Have you ever uploaded an image
or a video to a website, only for it to be deleted because of copyright issues?
While some areas of copyright law can be complicated enough to cause copyright
lawyers sleepless nights, the basics are very simple. Armed with some simple
principles, you can save yourself from running afoul of copyright law.
Understand
the scope of copyright law.
It does protect
literary works, paintings, photographs, drawings, films, music (and its
lyrics), choreography, sculptures and many other things. It generally doesn't protect
the underlying ideas, and it does not protect facts. For example, copyright
doesn't prevent you from expressing in your own words ideas
and facts found in a book or journal you read (but you should always give
appropriate credit to the sources in which you found them; it is common
courtesy to do so, and not doing so could constitute a violation of the
Copyright Act as what you have created may constitute a derivative work
pursuant to the Copyright Act, unless you have obtained license or permission
from the copyright holder to create the same). It may also constitute
plagiarism under state common law.
Don't
take anything from the Internet, or anywhere else, because it is almost always
copyrighted, by default.
"I found it on the
Internet" is not a defense against copyright
infringement; works on the Internet are as copyrightable as any other kind
of work. Nor is "it didn't say it was copyrighted." In nearly all
jurisdictions and all other Berne Convention signatories, it is not necessary
for a work to have an explicit copyright notice for it to be copyrighted. It is
also not necessary for copyright in a work to be registered; this simply makes
it easier to be compensated in court. Without an explicit dedication to the
public domain, assume that it is still under copyright.
Don't
confuse copyrights, trademarks, and other forms of "intellectual property."

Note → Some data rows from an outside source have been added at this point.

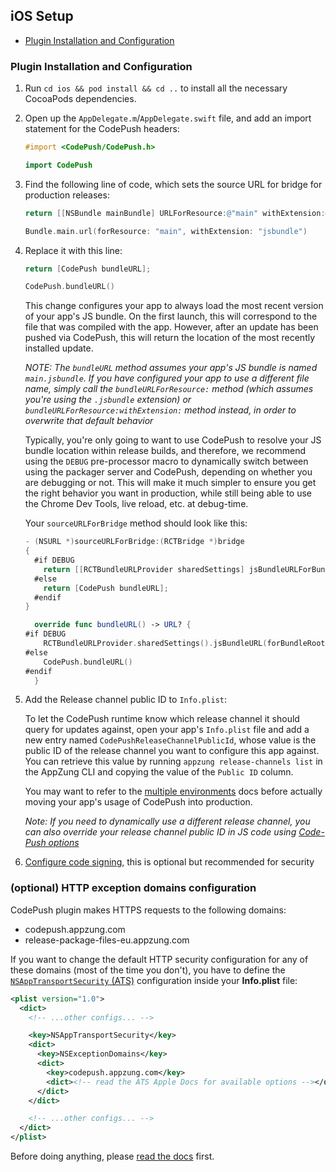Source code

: ## iOS Setup

- [Plugin Installation and Configuration](#plugin-installation-and-configuration)

### Plugin Installation and Configuration

1. Run `cd ios && pod install && cd ..` to install all the necessary CocoaPods dependencies.

2. Open up the `AppDelegate.m`/`AppDelegate.swift` file, and add an import statement for the CodePush headers:

   ```objective-c
   #import <CodePush/CodePush.h>
   ```

   ```swift
   import CodePush
   ```

3. Find the following line of code, which sets the source URL for bridge for production releases:

   ```objective-c
   return [[NSBundle mainBundle] URLForResource:@"main" withExtension:@"jsbundle"];
   ```

   ```swift
   Bundle.main.url(forResource: "main", withExtension: "jsbundle")
   ```

4. Replace it with this line:

   ```objective-c
   return [CodePush bundleURL];
   ```

   ```swift
   CodePush.bundleURL()
   ```

   This change configures your app to always load the most recent version of your app's JS bundle. On the first launch, this will correspond to the file that was compiled with the app. However, after an update has been pushed via CodePush, this will return the location of the most recently installed update.

   _NOTE: The `bundleURL` method assumes your app's JS bundle is named `main.jsbundle`. If you have configured your app to use a different file name, simply call the `bundleURLForResource:` method (which assumes you're using the `.jsbundle` extension) or `bundleURLForResource:withExtension:` method instead, in order to overwrite that default behavior_

   Typically, you're only going to want to use CodePush to resolve your JS bundle location within release builds, and therefore, we recommend using the `DEBUG` pre-processor macro to dynamically switch between using the packager server and CodePush, depending on whether you are debugging or not. This will make it much simpler to ensure you get the right behavior you want in production, while still being able to use the Chrome Dev Tools, live reload, etc. at debug-time.

   Your `sourceURLForBridge` method should look like this:

   ```objective-c
   - (NSURL *)sourceURLForBridge:(RCTBridge *)bridge
   {
     #if DEBUG
       return [[RCTBundleURLProvider sharedSettings] jsBundleURLForBundleRoot:@"index"];
     #else
       return [CodePush bundleURL];
     #endif
   }
   ```

   ```swift
     override func bundleURL() -> URL? {
   #if DEBUG
       RCTBundleURLProvider.sharedSettings().jsBundleURL(forBundleRoot: "index")
   #else
       CodePush.bundleURL()
   #endif
     }
   ```

5. Add the Release channel public ID to `Info.plist`:

   To let the CodePush runtime know which release channel it should query for updates against, open your app's `Info.plist` file and add a new entry named `CodePushReleaseChannelPublicId`, whose value is the public ID of the release channel you want to configure this app against. You can retrieve this value by running `appzung release-channels list` in the AppZung CLI and copying the value of the `Public ID` column.

   You may want to refer to the [multiple environments](./advanced-usage.md#multiple-environments) docs before actually moving your app's usage of CodePush into production.

   _Note: If you need to dynamically use a different release channel, you can also override your release channel public ID in JS code using [Code-Push options](./api-js.md#CodePushOptions)_

6. [Configure code signing](./code-signing.md), this is optional but recommended for security

### (optional) HTTP exception domains configuration

CodePush plugin makes HTTPS requests to the following domains:

- codepush.appzung.com
- release-package-files-eu.appzung.com

If you want to change the default HTTP security configuration for any of these domains (most of the time you don't), you have to define the [`NSAppTransportSecurity` (ATS)][ats] configuration inside your **Info.plist** file:

```xml
<plist version="1.0">
  <dict>
    <!-- ...other configs... -->

    <key>NSAppTransportSecurity</key>
    <dict>
      <key>NSExceptionDomains</key>
      <dict>
        <key>codepush.appzung.com</key>
        <dict><!-- read the ATS Apple Docs for available options --></dict>
      </dict>
    </dict>

    <!-- ...other configs... -->
  </dict>
</plist>
```

Before doing anything, please [read the docs][ats] first.

[ats]: https://developer.apple.com/library/content/documentation/General/Reference/InfoPlistKeyReference/Articles/CocoaKeys.html#//apple_ref/doc/uid/TP40009251-SW33
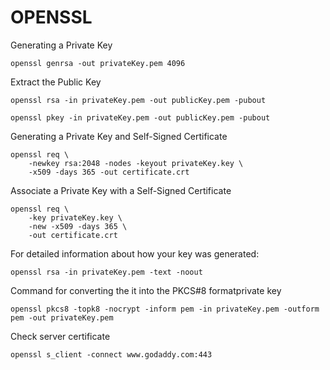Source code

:# OPENSSL

Generating a Private Key
```
openssl genrsa -out privateKey.pem 4096
```


Extract the Public Key
```
openssl rsa -in privateKey.pem -out publicKey.pem -pubout

openssl pkey -in privateKey.pem -out publicKey.pem -pubout
```

Generating a Private Key and Self-Signed Certificate
```
openssl req \
    -newkey rsa:2048 -nodes -keyout privateKey.key \
    -x509 -days 365 -out certificate.crt
```

Associate a Private Key with a Self-Signed Certificate
```
openssl req \
    -key privateKey.key \
    -new -x509 -days 365 \
    -out certificate.crt
```

For detailed information about how your key was generated:
```
openssl rsa -in privateKey.pem -text -noout
```

Command for converting the it into the PKCS#8 formatprivate key
```
openssl pkcs8 -topk8 -nocrypt -inform pem -in privateKey.pem -outform pem -out privateKey.pem
```

Check server certificate
```
openssl s_client -connect www.godaddy.com:443
```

The term "intellectual property rights"
itself, and the kind of thinking it encourages, has led to these very different
things being confused with each other. Trademarks, for example, forbid using
certain words, marks, symbols, and so on within certain contexts, to protect
consumers from misrepresentation. Copyright would not prevent you from, for
example, writing some new text editor software and calling it "Microsoft
Text Editor", but trademark law would.
Be
creative.
If ever you wonder whether a
certain action would infringe on the copyright of someone else, the question to
ask is: is this a creative work on my count, or am I simply drawing
from the creativity of someone else? Lunches, as any economist would
tell you, are not free. Some examples:
·
Scanning something yourself does not, by itself,
give you a new copyright over anything. You cannot scan a photograph from, say,
a magazine and then put it on the Internet; the copyright would still reside
with the author of the work. The flip-side of this is that scanning a work
which is in the public domain would not, in many jurisdictions, give you the
copyright over the resulting scan.
·
Taking a screenshot of a video or a computer
program does not generate a new copyright. The copyright in the resulting
screenshot would still be held by the copyright holder of the original video or
computer program.
·
Some non-creative things are not copyrightable, for
example, a plain text logo in a generic font. Neither are simple geometric
shapes. But don't rely on this unless you are certain.
Learn
about the public domain laws for your jurisdiction.
"Public domain" is
short-hand for "uncopyrighted", not "publicly
distributed". A work can be out of copyright due to age, by the nature of
authorship, or other reasons.
Don't
rely on "fair use" called "fair dealing" in many
jurisdictions, fair use is simply a guarantee that copyright laws do not
infringe freedom of speech and make critical commentary impossible.
Some uses of text under
"fair use" are teaching, critiques, comments, reporting, and
research. It permits, for example, limited quoting of copyrighted material. In
some jurisdictions, it would allow creating a copy for personal use (such as a
backup)[4].
It is not a blank cheque granting you a right to do anything at all and call it
"fair use". Fair use is an extremely complex body of case law; it is
often very difficult for non-lawyers to tell in advance whether or not a
certain use will be considered fair use in court. If in doubt, seek
permission first.
Be wary
about writing fiction based on other works.
It was said above that
"ideas cannot be copyrighted". However, fictional characters, story-lines,
and settings can be copyrighted (insofar as they are original).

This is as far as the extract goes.